After locating the line that contains "range to \$67,000, any", restate it and each later line word for word through the end of the records.
··· TASK MATERIAL
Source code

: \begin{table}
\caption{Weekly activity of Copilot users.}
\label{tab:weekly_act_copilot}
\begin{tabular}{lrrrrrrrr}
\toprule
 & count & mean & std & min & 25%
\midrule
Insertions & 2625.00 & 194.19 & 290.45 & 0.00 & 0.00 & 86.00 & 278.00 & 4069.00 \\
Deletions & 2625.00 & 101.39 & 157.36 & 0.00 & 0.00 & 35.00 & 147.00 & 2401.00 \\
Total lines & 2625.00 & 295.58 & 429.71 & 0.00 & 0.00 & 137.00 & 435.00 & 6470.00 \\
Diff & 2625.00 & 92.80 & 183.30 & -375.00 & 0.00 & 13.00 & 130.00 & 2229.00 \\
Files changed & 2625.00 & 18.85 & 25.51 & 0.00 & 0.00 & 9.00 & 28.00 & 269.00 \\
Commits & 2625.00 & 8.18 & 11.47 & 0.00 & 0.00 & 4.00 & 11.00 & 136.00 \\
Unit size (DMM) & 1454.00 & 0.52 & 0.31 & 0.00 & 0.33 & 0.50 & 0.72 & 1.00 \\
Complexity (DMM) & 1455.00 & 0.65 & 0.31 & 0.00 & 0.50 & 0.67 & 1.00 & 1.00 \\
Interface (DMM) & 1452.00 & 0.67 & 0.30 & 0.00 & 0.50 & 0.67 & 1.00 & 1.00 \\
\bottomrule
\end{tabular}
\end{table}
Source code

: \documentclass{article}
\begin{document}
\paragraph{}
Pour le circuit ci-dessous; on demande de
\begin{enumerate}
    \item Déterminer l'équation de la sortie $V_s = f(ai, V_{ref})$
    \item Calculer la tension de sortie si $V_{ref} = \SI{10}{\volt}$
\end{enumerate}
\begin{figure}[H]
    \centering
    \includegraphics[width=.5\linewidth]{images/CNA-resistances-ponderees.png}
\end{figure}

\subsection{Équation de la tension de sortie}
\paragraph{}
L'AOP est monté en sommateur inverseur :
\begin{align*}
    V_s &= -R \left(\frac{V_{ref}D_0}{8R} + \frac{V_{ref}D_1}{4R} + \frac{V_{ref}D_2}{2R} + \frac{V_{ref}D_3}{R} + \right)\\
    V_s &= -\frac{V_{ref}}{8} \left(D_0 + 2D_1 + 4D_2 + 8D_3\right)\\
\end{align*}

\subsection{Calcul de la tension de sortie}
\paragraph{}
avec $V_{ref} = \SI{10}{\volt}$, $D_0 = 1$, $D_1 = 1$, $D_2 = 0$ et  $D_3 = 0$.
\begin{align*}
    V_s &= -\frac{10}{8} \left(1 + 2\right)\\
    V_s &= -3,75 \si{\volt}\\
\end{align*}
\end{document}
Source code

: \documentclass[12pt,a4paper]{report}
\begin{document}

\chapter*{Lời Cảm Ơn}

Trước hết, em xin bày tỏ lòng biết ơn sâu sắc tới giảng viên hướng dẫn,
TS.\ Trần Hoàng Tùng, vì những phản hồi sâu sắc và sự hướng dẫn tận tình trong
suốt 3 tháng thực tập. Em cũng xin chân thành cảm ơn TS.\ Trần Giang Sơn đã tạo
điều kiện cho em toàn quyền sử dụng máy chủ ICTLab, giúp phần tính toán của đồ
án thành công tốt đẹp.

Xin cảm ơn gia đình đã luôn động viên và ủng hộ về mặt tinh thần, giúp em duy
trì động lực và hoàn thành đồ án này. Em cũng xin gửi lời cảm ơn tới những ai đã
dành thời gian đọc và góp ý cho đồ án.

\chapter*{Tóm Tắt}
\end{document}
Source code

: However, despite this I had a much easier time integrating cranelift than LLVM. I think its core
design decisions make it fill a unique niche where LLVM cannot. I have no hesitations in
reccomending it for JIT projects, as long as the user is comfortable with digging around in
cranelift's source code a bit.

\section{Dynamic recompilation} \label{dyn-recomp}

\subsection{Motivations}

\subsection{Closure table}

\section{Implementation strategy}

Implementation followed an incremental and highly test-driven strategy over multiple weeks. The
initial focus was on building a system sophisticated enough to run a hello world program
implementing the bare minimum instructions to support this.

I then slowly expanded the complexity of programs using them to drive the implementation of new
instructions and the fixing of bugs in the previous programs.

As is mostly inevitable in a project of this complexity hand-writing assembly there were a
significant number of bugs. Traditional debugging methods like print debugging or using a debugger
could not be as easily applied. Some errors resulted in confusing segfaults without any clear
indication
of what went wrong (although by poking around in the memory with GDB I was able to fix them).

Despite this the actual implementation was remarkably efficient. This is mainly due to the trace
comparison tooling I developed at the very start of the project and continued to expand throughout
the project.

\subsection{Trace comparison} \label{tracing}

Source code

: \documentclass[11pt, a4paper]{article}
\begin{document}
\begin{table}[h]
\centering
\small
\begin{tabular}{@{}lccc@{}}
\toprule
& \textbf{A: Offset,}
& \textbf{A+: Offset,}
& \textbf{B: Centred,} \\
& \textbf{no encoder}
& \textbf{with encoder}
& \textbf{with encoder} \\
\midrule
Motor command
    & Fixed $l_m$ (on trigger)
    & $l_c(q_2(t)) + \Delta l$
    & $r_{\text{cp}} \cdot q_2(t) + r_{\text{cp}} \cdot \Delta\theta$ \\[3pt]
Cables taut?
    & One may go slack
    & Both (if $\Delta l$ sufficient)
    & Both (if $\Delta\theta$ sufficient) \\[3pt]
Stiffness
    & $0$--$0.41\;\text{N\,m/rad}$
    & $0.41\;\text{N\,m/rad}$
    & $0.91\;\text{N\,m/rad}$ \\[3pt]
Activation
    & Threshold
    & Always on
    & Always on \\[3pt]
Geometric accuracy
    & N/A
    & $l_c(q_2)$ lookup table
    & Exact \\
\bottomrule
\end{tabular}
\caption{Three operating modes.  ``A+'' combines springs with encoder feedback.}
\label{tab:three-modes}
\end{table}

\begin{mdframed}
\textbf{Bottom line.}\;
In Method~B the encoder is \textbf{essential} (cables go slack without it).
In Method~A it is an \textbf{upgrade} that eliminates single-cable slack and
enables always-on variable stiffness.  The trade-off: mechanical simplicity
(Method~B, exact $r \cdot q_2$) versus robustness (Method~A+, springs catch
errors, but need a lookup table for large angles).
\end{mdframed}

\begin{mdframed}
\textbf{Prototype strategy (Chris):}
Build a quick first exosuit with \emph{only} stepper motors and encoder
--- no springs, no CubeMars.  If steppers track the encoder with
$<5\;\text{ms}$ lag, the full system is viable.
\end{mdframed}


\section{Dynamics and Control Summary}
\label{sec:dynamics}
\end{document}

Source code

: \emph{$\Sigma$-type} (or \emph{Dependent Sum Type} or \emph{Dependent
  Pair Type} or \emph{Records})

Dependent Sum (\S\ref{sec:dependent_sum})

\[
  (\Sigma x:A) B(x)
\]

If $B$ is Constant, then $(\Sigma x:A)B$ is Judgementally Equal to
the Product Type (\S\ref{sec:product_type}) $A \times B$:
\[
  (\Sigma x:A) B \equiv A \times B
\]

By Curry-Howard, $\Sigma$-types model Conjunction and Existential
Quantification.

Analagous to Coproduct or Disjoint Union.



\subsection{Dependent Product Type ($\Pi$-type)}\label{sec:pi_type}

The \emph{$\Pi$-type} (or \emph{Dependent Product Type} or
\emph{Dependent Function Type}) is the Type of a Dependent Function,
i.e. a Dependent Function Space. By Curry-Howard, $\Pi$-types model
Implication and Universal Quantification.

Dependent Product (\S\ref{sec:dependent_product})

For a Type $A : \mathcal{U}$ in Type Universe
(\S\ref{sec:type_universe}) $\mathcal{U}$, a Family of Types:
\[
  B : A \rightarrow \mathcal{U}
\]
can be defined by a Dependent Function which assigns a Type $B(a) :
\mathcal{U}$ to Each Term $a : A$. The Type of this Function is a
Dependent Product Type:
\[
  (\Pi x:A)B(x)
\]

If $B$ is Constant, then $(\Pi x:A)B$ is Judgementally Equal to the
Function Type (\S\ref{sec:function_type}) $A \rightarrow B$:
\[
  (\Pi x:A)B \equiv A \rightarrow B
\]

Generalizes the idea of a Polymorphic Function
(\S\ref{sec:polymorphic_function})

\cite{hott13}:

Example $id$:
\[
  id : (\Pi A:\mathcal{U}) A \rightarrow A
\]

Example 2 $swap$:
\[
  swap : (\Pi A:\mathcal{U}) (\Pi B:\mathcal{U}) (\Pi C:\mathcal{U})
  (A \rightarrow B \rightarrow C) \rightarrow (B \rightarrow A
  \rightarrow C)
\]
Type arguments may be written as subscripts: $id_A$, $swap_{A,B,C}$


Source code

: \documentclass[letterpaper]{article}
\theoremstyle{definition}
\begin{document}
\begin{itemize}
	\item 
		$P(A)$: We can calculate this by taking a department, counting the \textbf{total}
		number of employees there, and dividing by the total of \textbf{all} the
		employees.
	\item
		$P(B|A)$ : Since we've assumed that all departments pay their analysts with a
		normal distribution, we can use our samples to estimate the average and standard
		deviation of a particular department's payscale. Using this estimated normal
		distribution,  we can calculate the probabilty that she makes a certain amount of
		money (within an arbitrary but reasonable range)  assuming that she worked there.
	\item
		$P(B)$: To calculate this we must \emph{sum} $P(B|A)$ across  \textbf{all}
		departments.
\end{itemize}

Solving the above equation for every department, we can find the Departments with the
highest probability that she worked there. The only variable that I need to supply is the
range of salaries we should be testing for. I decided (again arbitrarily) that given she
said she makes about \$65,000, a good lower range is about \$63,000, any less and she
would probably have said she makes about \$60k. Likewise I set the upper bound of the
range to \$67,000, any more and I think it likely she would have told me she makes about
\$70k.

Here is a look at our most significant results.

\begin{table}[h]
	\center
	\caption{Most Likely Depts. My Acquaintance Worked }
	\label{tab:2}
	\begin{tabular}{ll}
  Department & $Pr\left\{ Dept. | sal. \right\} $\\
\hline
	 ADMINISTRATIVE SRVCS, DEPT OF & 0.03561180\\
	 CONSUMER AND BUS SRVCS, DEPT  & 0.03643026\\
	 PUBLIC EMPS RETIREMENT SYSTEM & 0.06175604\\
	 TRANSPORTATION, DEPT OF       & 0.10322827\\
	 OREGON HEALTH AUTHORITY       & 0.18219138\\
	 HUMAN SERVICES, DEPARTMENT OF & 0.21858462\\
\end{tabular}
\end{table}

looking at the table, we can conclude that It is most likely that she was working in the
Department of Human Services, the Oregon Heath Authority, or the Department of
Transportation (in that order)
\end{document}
······
RESPONSE TO THIS TASK
range to \$67,000, any more and I think it likely she would have told me she makes about
\$70k.

Here is a look at our most significant results.

\begin{table}[h]
	\center
	\caption{Most Likely Depts. My Acquaintance Worked }
	\label{tab:2}
	\begin{tabular}{ll}
  Department & $Pr\left\{ Dept. | sal. \right\} $\\
\hline
	 ADMINISTRATIVE SRVCS, DEPT OF & 0.03561180\\
	 CONSUMER AND BUS SRVCS, DEPT  & 0.03643026\\
	 PUBLIC EMPS RETIREMENT SYSTEM & 0.06175604\\
	 TRANSPORTATION, DEPT OF       & 0.10322827\\
	 OREGON HEALTH AUTHORITY       & 0.18219138\\
	 HUMAN SERVICES, DEPARTMENT OF & 0.21858462\\
\end{tabular}
\end{table}

looking at the table, we can conclude that It is most likely that she was working in the
Department of Human Services, the Oregon Heath Authority, or the Department of
Transportation (in that order)
\end{document}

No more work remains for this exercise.